Cornell professors awarded $32,250 for Open Educational Resources

Five Cornell College professors have been awarded a total of $32,250 in grants to create and use Open Educational Resources (OER) in upcoming classes. 

OER can be teaching, learning, or research resources such as videos, textbooks, online tutorials, software, or lab books that have been created for anyone to use. In fact, due to the open license they carry, educators can use, reuse, and redistribute them as they see fit, at no cost.

Consulting Librarian for Social Sciences & Special Collections Meghan Yamanishi helped guide this grant effort. She says the funding originated from COVID relief funds and had a quick turnaround that required faculty to write their proposals in just a couple of weeks.

“I’m thrilled many of our faculty members received funding! Open Educational Resources are an important strategy for reducing the cost of college attendance, and reducing the financial stress that students experience–at Cornell, that’s eight times a year,” Yamanishi said. “This, in turn, can improve student success and equity, by helping to ensure that all students can access class materials from the very first day of the block.” 

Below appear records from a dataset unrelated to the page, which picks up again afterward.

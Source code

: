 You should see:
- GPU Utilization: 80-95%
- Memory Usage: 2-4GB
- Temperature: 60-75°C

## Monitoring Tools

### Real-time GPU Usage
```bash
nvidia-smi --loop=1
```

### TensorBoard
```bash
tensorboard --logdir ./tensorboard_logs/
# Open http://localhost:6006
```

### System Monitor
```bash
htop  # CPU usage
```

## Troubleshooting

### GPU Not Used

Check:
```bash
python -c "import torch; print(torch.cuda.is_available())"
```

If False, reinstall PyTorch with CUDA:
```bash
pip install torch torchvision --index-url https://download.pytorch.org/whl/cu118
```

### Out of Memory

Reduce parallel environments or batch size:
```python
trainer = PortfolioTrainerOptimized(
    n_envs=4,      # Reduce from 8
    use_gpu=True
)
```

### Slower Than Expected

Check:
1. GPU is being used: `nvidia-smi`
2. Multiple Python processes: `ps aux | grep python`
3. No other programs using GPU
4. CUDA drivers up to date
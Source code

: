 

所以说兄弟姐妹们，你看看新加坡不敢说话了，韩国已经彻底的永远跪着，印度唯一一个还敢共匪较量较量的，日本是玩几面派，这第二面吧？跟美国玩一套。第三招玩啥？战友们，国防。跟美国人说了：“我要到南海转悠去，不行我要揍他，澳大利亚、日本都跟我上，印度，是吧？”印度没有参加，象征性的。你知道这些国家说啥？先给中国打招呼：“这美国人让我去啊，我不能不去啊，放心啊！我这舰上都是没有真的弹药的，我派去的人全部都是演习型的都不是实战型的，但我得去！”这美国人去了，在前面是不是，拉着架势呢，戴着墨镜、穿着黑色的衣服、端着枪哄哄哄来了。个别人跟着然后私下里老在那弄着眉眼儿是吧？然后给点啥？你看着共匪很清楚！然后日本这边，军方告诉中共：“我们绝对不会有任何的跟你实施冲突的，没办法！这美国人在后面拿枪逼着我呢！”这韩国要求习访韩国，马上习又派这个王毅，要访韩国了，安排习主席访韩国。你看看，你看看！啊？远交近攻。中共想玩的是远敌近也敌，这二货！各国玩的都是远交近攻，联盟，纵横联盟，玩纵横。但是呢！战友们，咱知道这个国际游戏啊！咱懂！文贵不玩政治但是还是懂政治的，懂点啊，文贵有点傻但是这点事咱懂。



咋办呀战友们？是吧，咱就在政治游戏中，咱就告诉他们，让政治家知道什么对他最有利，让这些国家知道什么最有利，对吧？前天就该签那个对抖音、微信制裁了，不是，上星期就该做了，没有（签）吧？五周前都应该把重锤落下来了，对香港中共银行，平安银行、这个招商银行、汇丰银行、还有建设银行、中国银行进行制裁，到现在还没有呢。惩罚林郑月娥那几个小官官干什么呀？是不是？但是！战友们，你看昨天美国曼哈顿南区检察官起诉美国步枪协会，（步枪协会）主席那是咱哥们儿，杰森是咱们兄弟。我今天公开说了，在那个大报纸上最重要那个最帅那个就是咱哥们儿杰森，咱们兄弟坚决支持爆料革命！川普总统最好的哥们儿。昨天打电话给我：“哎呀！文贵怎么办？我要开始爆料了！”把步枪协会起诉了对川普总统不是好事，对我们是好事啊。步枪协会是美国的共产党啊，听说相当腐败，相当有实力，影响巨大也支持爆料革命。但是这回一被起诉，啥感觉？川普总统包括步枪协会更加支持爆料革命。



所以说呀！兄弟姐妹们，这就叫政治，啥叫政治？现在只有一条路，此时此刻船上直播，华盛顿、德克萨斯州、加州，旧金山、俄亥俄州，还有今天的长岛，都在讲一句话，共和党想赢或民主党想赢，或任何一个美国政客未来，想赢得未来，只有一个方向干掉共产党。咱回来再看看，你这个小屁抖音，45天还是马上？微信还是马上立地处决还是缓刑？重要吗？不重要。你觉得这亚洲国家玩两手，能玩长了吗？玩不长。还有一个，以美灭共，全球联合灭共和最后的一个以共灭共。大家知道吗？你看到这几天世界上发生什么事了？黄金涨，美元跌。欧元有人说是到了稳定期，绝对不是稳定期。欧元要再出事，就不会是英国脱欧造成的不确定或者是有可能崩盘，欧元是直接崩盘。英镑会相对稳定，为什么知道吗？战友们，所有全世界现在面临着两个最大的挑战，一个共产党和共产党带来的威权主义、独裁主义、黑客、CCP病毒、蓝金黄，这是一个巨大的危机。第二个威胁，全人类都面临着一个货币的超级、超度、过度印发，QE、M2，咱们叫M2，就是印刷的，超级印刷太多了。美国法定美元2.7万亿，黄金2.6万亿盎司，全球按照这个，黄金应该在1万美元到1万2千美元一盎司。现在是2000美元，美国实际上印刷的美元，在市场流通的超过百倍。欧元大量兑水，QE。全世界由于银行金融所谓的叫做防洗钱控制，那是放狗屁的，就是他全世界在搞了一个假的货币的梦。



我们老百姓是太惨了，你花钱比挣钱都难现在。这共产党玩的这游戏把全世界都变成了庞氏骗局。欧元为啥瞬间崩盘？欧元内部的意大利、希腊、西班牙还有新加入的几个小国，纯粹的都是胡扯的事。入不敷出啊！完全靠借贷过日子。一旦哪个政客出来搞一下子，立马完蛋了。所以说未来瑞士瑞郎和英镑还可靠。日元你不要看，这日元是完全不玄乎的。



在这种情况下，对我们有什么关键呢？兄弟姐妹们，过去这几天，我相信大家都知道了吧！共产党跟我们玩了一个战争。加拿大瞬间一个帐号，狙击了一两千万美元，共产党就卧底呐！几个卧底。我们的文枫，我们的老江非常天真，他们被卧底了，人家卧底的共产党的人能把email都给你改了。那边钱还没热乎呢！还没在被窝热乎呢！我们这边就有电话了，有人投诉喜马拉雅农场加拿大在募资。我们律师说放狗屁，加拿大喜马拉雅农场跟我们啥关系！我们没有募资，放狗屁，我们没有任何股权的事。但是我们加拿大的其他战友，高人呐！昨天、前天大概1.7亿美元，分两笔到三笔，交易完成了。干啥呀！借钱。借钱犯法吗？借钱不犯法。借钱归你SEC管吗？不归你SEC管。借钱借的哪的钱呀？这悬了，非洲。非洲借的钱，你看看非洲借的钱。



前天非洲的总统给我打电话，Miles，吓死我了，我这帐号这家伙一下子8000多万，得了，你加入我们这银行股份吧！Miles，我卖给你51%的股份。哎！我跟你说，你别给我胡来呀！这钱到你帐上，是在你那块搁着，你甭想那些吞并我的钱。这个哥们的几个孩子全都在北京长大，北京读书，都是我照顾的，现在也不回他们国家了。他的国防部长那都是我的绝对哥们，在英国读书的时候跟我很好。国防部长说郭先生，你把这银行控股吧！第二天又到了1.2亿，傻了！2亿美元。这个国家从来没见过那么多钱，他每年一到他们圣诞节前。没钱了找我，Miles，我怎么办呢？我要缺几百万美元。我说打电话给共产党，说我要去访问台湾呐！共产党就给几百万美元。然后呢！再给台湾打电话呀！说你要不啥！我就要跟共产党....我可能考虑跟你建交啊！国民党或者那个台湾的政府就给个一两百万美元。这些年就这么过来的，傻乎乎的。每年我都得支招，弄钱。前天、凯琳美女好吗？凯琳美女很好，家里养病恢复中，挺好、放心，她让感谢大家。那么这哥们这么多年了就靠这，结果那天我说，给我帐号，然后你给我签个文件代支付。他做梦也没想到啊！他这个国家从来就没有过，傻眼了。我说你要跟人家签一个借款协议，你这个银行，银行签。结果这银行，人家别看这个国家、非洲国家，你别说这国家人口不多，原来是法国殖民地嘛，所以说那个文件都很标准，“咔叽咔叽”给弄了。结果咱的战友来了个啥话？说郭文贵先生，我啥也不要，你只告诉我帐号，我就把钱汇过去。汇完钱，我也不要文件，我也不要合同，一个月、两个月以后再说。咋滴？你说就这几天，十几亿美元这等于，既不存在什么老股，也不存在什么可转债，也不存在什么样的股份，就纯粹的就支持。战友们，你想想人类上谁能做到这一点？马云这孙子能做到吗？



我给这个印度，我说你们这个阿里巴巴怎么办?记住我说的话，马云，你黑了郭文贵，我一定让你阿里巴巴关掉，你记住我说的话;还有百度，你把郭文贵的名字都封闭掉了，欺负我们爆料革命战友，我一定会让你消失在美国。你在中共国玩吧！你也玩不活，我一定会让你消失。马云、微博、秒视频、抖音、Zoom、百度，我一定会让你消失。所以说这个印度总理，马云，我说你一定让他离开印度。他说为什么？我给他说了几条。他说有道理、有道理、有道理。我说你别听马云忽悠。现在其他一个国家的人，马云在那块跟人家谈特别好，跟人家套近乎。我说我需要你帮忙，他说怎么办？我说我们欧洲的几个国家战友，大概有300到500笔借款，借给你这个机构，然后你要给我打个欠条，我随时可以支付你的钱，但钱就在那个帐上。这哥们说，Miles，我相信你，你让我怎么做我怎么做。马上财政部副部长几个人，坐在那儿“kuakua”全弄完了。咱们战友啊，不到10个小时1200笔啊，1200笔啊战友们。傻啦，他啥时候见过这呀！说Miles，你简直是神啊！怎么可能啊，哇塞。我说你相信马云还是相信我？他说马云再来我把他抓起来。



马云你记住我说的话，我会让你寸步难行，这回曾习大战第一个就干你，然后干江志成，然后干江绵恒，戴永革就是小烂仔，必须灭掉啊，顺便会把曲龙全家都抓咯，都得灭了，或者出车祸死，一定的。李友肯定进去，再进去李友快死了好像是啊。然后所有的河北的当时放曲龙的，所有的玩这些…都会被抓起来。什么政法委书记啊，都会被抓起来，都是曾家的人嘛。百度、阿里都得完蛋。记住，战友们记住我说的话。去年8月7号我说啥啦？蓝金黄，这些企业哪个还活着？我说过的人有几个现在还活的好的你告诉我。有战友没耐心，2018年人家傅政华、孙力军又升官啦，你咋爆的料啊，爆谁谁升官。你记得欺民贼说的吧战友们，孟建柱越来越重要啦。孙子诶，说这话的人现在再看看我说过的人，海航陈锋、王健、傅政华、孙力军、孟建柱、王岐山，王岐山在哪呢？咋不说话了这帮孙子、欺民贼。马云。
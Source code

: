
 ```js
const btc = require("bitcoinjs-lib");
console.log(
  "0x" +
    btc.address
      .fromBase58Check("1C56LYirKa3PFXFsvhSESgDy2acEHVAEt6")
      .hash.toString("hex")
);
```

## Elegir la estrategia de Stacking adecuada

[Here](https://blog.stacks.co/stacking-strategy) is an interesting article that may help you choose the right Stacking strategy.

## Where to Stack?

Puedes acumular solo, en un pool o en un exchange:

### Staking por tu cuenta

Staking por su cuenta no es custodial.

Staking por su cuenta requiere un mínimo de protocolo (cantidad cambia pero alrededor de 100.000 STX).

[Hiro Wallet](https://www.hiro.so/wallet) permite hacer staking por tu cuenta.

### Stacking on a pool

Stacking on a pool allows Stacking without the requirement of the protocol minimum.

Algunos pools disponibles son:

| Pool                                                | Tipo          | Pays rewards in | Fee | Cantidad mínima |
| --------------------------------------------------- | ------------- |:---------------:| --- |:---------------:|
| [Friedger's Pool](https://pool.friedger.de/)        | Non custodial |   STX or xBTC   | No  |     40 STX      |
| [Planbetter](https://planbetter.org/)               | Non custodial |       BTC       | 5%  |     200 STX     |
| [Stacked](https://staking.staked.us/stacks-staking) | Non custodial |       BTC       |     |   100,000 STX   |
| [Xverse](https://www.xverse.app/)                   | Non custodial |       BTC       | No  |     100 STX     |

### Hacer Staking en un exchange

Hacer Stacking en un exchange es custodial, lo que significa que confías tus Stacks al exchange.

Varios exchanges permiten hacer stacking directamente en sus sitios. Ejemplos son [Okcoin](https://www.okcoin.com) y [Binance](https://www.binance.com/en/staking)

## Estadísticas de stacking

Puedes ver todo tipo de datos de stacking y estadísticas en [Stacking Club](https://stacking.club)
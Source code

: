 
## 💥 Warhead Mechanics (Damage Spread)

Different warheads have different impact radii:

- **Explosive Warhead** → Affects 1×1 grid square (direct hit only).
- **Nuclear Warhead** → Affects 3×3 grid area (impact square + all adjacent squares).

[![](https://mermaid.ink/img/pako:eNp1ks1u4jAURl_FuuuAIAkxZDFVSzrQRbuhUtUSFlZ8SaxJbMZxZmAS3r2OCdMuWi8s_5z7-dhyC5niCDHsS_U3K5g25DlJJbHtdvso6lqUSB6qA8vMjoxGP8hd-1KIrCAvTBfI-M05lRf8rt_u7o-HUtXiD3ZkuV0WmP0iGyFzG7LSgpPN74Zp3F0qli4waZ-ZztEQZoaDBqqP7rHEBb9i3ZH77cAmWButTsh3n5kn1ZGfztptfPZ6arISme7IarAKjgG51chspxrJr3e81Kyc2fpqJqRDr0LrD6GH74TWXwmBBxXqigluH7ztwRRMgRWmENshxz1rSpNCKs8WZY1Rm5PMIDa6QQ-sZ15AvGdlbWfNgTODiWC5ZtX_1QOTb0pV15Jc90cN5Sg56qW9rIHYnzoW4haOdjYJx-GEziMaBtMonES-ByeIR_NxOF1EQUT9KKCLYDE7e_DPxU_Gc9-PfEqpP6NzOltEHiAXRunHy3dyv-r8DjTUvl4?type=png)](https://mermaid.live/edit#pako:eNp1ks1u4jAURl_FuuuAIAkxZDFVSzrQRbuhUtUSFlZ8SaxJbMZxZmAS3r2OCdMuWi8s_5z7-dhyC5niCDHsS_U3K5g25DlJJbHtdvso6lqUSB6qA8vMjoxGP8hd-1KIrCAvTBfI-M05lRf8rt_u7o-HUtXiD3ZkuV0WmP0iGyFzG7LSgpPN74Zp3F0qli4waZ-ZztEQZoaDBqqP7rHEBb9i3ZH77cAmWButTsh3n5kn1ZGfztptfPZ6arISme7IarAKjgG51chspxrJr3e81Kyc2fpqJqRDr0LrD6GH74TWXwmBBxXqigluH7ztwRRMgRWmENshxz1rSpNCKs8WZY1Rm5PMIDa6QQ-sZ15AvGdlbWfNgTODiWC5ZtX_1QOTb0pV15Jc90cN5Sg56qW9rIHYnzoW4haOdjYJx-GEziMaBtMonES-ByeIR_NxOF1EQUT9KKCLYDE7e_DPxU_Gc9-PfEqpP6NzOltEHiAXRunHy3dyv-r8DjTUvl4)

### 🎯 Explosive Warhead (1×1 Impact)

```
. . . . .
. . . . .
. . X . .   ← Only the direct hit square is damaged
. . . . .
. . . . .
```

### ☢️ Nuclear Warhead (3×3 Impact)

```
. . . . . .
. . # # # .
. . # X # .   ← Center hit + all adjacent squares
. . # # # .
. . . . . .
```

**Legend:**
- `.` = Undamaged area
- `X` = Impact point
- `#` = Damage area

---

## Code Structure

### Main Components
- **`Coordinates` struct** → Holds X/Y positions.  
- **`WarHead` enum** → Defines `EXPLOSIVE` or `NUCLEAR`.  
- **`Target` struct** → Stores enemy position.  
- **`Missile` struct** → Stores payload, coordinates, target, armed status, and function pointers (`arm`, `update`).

While each professor’s amount varies, Cornell’s faculty members were awarded a total of $32,250 through this grant including: 

  • Associate Professor of Kinesiology Christi Johnson
  • Jerry and Carole Ringer Distinguished Professor of Sociology Tori Barnes-Brus
  • Edwin R. and Mary E. Mason Professor of Languages John Gruber-Miller
  • Professor of Russian Lynne Ikach
  • Assistant Professor of Anthropology Misha Quill 

Gruber-Miller says he’ll use his $9,750 to support upcoming Latin courses. He’ll be working with two students to develop simple Latin versions of familiar folktales, myths, fables, and other popular tales. The students will also work to find and include images, some of which will be hand-drawn or painted. Once the project is complete, Gruber-Miller’s classes will have a Visual Latin Reading Library to enjoy. The new stories will be tested and used by students during second block in Beginning Latin III.

“Prices for books and course materials continue to skyrocket and make it difficult for students to afford to purchase or even rent books,” Gruber-Miller said. “Rather than doing intensive reading, which most Latin classes emphasize, they will be doing extensive reading that is simply fun and provides a sense of accomplishment every time they finish another story. Students will see connections between ancient Latin tales and myths and modern fables and folktales.”

Johnson was awarded $10,000 for her OER project, and she’s looking forward to enabling students to feel a greater sense of empowerment, autonomy, and control over their learning.

“We’re going to write a book,” Johnson said. “We can do anything in 18 days, right?  So, why not write a book? We’ll rely on Open Educational Resources for course materials, and students will learn more about using our library to find and support their research. Students will work with partners to research an activist-athlete and explore how popular media sources received that individual both in their historical period and the contemporary period.”

They’ll compose chapters with their findings for the kinesiology course, Athletes and Activism, a Sophomore Year Seminar during Block 1.  

This opportunity not only allows professors to get creative with their course materials, but Yamanishi says it also allows instructors more control over the voices and perspectives represented throughout the class.

“OER can be an important element in open pedagogy, as students participate in their creation,” Yamanishi said. “The projects our faculty are working on are all exciting approaches to teaching and learning, with an eye on equity and inclusion.”

The faculty members applied for the funding through the Iowa Private Academic Libraries (IPAL) consortium–Cole Library is a member. IPAL received the funding from the Governor’s Emergency Education Relief Fund, which is supported by the federal Coronavirus Aid, Relief, and Economic Security Act (CARES Act).